US Gross Domestic Product (GDP), a measure of the overall output of the US economy, grew at an average rate of 6.5% before inflation over the past 58 years. The GDP growth rate itself was relatively stable and positive in all years but 2009. Contrast this with erratic annual stock price changes, ranging from a gain of 34.1% in 1995 to a loss of 38.5% in 2008. Stocks appreciated in 72% of the years but delivered a significantly higher average annual growth rate of 11.1%.
NOMINAL US GDP AND S&P 500 PRICE INDEX CALENDAR YEAR PERCENTAGE CHANGE (1961 – 20181)
Source: S&P Dow Jones Indices LLC, Bloomberg | Note 1: 2018 figures are partially based on estimates.

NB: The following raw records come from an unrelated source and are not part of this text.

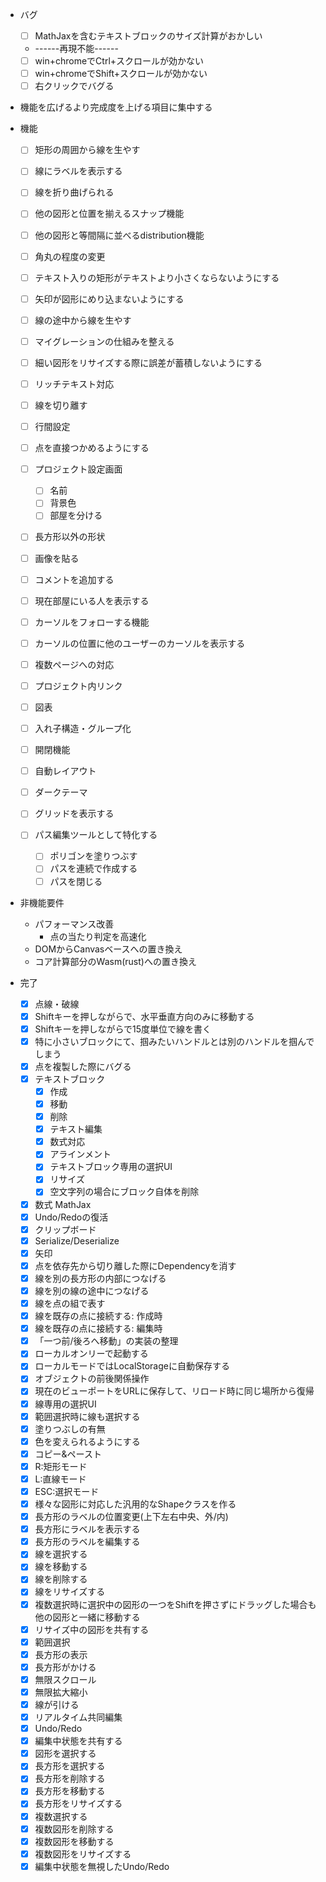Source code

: - バグ
    - [ ] MathJaxを含むテキストブロックのサイズ計算がおかしい
    - ------再現不能------
    - [ ] win+chromeでCtrl+スクロールが効かない
    - [ ] win+chromeでShift+スクロールが効かない
    - [ ] 右クリックでバグる

- 機能を広げるより完成度を上げる項目に集中する
- 機能
    - [ ] 矩形の周囲から線を生やす
    - [ ] 線にラベルを表示する
    - [ ] 線を折り曲げられる
    - [ ] 他の図形と位置を揃えるスナップ機能
    - [ ] 他の図形と等間隔に並べるdistribution機能
    - [ ] 角丸の程度の変更

    - [ ] テキスト入りの矩形がテキストより小さくならないようにする
    - [ ] 矢印が図形にめり込まないようにする
    - [ ] 線の途中から線を生やす
    - [ ] マイグレーションの仕組みを整える
    - [ ] 細い図形をリサイズする際に誤差が蓄積しないようにする
    - [ ] リッチテキスト対応
    - [ ] 線を切り離す
    - [ ] 行間設定
    - [ ] 点を直接つかめるようにする
    - [ ] プロジェクト設定画面
        - [ ] 名前
        - [ ] 背景色
        - [ ] 部屋を分ける
    - [ ] 長方形以外の形状
    - [ ] 画像を貼る
    - [ ] コメントを追加する
    - [ ] 現在部屋にいる人を表示する
    - [ ] カーソルをフォローする機能
    - [ ] カーソルの位置に他のユーザーのカーソルを表示する
    - [ ] 複数ページへの対応
    - [ ] プロジェクト内リンク
    - [ ] 図表
    - [ ] 入れ子構造・グループ化
    - [ ] 開閉機能
    - [ ] 自動レイアウト
    - [ ] ダークテーマ
    - [ ] グリッドを表示する
    - [ ] パス編集ツールとして特化する
        - [ ] ポリゴンを塗りつぶす
        - [ ] パスを連続で作成する
        - [ ] パスを閉じる

- 非機能要件
    - パフォーマンス改善
        - 点の当たり判定を高速化
    - DOMからCanvasベースへの置き換え
    - コア計算部分のWasm(rust)への置き換え

- 完了
    - [x] 点線・破線
    - [x] Shiftキーを押しながらで、水平垂直方向のみに移動する
    - [x] Shiftキーを押しながらで15度単位で線を書く
    - [x] 特に小さいブロックにて、掴みたいハンドルとは別のハンドルを掴んでしまう
    - [x] 点を複製した際にバグる
    - [x] テキストブロック
        - [x] 作成
        - [x] 移動
        - [x] 削除
        - [x] テキスト編集
        - [x] 数式対応
        - [x] アラインメント
        - [x] テキストブロック専用の選択UI
        - [x] リサイズ
        - [x] 空文字列の場合にブロック自体を削除
    - [x] 数式 MathJax
    - [x] Undo/Redoの復活
    - [x] クリップボード
    - [x] Serialize/Deserialize
    - [x] 矢印
    - [x] 点を依存先から切り離した際にDependencyを消す
    - [x] 線を別の長方形の内部につなげる
    - [x] 線を別の線の途中につなげる
    - [x] 線を点の組で表す
    - [x] 線を既存の点に接続する: 作成時
    - [x] 線を既存の点に接続する: 編集時
    - [x] 「一つ前/後ろへ移動」の実装の整理
    - [x] ローカルオンリーで起動する
    - [x] ローカルモードではLocalStorageに自動保存する
    - [x] オブジェクトの前後関係操作
    - [x] 現在のビューポートをURLに保存して、リロード時に同じ場所から復帰
    - [x] 線専用の選択UI
    - [x] 範囲選択時に線も選択する
    - [x] 塗りつぶしの有無
    - [x] 色を変えられるようにする
    - [x] コピー&ペースト
    - [x] R:矩形モード
    - [x] L:直線モード
    - [x] ESC:選択モード
    - [x] 様々な図形に対応した汎用的なShapeクラスを作る
    - [x] 長方形のラベルの位置変更(上下左右中央、外/内)
    - [x] 長方形にラベルを表示する
    - [x] 長方形のラベルを編集する
    - [x] 線を選択する
    - [x] 線を移動する
    - [x] 線を削除する
    - [x] 線をリサイズする
    - [x] 複数選択時に選択中の図形の一つをShiftを押さずにドラッグした場合も他の図形と一緒に移動する
    - [x] リサイズ中の図形を共有する
    - [x] 範囲選択
    - [x] 長方形の表示
    - [x] 長方形がかける
    - [x] 無限スクロール
    - [x] 無限拡大縮小
    - [x] 線が引ける
    - [x] リアルタイム共同編集
    - [x] Undo/Redo
    - [x] 編集中状態を共有する
    - [x] 図形を選択する
    - [x] 長方形を選択する
    - [x] 長方形を削除する
    - [x] 長方形を移動する
    - [x] 長方形をリサイズする
    - [x] 複数選択する
    - [x] 複数図形を削除する
    - [x] 複数図形を移動する
    - [x] 複数図形をリサイズする
    - [x] 編集中状態を無視したUndo/Redo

Over the long-term, stock prices rise as economic output rises. But over shorter periods like calendar years, there can be large discrepancies between economic growth and the stock market. Like a supertanker, the overall economy changes course slowly and absorbs most short-term disturbances in its steadfast advance. GDP is widely used to measure this advance, but it is a trailing metric that is frequently revised, so it is not particularly timely or accurate.
Stock prices, on the other hand, incorporate investors’ forward-looking estimates of economic growth. These estimates contain a great deal of uncertainty, which introduces dramatic price swings as new information becomes available and investors’ expectations shift. The stock market remains one of the best predictors of the economy six to nine months into the future, but this relationship is weak and the market is still wrong about the economy the vast majority of the time.
By the time individual investors become aware of economic conditions, any real or perceived economic factors are likely already priced into the market. So, stop worrying about the economy, stay fully invested and stick to your long-term investment strategy.